I get it. I do. It's all about moving forward, right? All in the name of progress? No, it's cool. But what happens to all of the movies that you've already made while you're out there advertising the new ones? What are those huge reels of film doing while you're whittling away at what you're hoping is going to be next summer's hit?
Want to know what happens to them? Do you really want to know? They're abandoned. Unloved. Left to lie around and collect dust on a shelf in a vault somewhere while everyone around them goes looking for something better. Banished to the back of the movie shelf and sold for practically nothing on eBay by “film buffs” looking for a way to clear off a little closet space.
I suppose it all makes sense. Everyone wants to be in on the latest. But think about it. There really is a reason why some people prefer to live in small towns; why their kids attend small schools, and why people still bake cookies for their neighbors every Christmas.
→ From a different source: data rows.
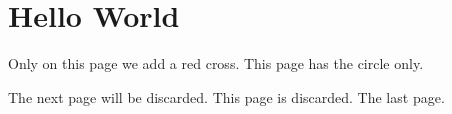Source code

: \documentclass[a4paper]{article}
\begin{document}
\section{Hello World}
\newpage
{}
Only on this page we add a red cross.
\newpage
This page has the circle only.
\par
\vspace{\fill}
The next page will be discarded.
\newpage
\AtBeginShipoutNext{%
  \AtBeginShipoutDiscard
}
This page is discarded.
\newpage
The last page.
\end{document}
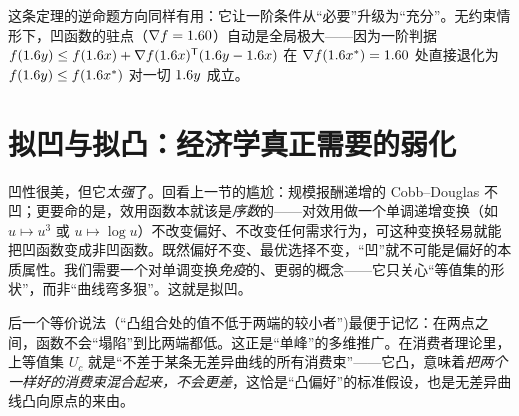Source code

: 这条定理的逆命题方向同样有用：它让一阶条件从``必要''升级为``充分''。无约束情形下，凹函数的驻点（$\grad f=\vc 0$）自动是全局极大——因为一阶判据 $f(\vc y)\le f(\vc x)+\grad f(\vc x)\T(\vc y-\vc x)$ 在 $\grad f(\vc x^*)=\vc 0$ 处直接退化为 $f(\vc y)\le f(\vc x^*)$ 对一切 $\vc y$ 成立。


\section{拟凹与拟凸：经济学真正需要的弱化}
\label{sec:convex-5}

凹性很美，但它\emph{太强}了。回看上一节的尴尬：规模报酬递增的 Cobb--Douglas 不凹；更要命的是，效用函数本就该是\emph{序数}的——对效用做一个单调递增变换（如 $u\mapsto u^3$ 或 $u\mapsto\log u$）不改变偏好、不改变任何需求行为，可这种变换轻易就能把凹函数变成非凹函数。既然偏好不变、最优选择不变，``凹''就不可能是偏好的本质属性。我们需要一个对单调变换\emph{免疫}的、更弱的概念——它只关心``等值集的形状''，而非``曲线弯多狠''。这就是拟凹。


后一个等价说法（``凸组合处的值不低于两端的较小者'')最便于记忆：在两点之间，函数不会``塌陷''到比两端都低。这正是``单峰''的多维推广。在消费者理论里，上等值集 $U_c$ 就是``不差于某条无差异曲线的所有消费束''——它凸，意味着\emph{把两个一样好的消费束混合起来，不会更差}，这恰是``凸偏好''的标准假设，也是无差异曲线凸向原点的来由。

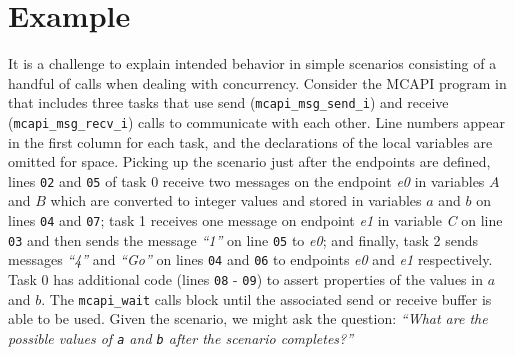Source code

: \section{Example}

It is a challenge to explain intended behavior in simple scenarios
consisting of a handful of calls when dealing with concurrency. Consider
the MCAPI program in  that includes three
tasks that use send (\texttt{mcapi\_msg\_send\_i}) and receive
(\texttt{mcapi\_msg\_recv\_i}) calls to communicate with each other.
Line numbers appear in the first column for each task, and the
declarations of the local variables are omitted for space. Picking up
the scenario just after the endpoints are defined, lines \texttt{02}
and \texttt{05} of task 0 receive two messages on the endpoint
\textit{e0} in variables $A$ and $B$ which are
converted to integer values and stored in variables $a$ and
$b$ on lines \texttt{04} and \texttt{07}; task 1 receives one
message on endpoint \textit{e1} in variable \textit{C} on line
\texttt{03} and then sends the message \textit{``1''} on line \texttt{05} to
\textit{e0}; and finally, task 2 sends messages \textit{``4''} and \textit{``Go''} on
lines \texttt{04} and \texttt{06} to endpoints \textit{e0} and
\textit{e1} respectively. Task 0 has additional code (lines \texttt{08} -
\texttt{09}) to assert properties of the values in $a$ and
$b$. The \texttt{mcapi\_wait} calls block until the associated
send or receive buffer is able to be used. Given the scenario, we
might ask the question: \emph{``What are the possible values of
\texttt{a} and \texttt{b} after the scenario completes?''}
Today isn't always an improvement on yesterday.
And that goes for movies too.
There is something sublime about classic films. Our world is replete with CGI animation and artistic directors who have access to unlimited technologies and special effects designed to bring more life to movies. Unfortunately, as has been moaned about for years, those bits of “progress” have caused movies to suffer. What steps movies have made in the way of violence, coloration, special effects and 3D technology have led to a dearth of good stories, character development and creative direction.
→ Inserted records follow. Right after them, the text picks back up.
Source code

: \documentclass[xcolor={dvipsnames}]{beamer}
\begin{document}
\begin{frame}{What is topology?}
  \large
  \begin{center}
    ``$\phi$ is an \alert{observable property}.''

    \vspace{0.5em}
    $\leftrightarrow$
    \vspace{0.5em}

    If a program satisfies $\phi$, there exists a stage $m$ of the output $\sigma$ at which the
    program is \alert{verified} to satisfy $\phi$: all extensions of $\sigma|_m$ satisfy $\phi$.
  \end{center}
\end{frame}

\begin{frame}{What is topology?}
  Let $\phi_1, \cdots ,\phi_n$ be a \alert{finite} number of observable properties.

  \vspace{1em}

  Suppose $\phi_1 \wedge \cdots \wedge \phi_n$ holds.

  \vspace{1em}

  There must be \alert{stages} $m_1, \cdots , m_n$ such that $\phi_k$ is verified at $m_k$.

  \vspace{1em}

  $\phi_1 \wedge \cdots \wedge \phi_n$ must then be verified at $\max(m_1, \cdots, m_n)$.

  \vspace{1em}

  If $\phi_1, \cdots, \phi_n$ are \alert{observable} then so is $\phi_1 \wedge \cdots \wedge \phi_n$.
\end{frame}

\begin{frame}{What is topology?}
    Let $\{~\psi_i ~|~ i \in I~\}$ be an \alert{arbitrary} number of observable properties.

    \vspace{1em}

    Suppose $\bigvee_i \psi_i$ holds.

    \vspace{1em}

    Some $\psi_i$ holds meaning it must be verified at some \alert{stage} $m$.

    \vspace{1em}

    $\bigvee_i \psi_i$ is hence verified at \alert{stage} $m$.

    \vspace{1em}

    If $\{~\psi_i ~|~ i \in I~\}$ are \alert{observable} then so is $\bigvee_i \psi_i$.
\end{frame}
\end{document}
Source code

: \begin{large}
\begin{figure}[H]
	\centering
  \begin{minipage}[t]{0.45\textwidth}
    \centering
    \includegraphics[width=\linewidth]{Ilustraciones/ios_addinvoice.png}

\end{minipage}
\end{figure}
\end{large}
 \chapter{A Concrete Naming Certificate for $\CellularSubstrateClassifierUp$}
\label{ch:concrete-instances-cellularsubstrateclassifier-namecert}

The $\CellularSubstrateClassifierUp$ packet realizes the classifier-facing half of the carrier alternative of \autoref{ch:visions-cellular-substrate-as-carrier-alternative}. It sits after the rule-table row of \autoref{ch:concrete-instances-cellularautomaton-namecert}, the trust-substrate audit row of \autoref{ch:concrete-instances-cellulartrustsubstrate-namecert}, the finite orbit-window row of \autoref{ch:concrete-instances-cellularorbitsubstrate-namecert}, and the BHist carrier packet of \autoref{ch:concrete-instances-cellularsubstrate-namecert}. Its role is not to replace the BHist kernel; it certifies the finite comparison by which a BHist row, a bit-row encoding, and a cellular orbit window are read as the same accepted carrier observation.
The great thing about the classics of yesteryear is that when they were made, the film industry in itself was in its infancy. There was a lot of experimentation and flexing of creative muscles. This led to some of the most creative and enthralling movies ever made.
There were no special effects. There wasn't even color - just black and white with very cinematic shades of gray. There really was a time when a film was made with the creative artistry of writers, directors, cameramen and actors who had no access to technology other than their own imagination. This was a time of deep story lines, odd plot twists, real character development and a whole generation of films to blow you away. These films may seem naïve in their technological simplicity. Perhaps that is the very thing that makes them so interesting when viewed today.
And in taking your breath away these classic films will take you back to yesteryear, with their rough graphics, poorly conceived special effects and the magnificent storylines that kept you watching anyway.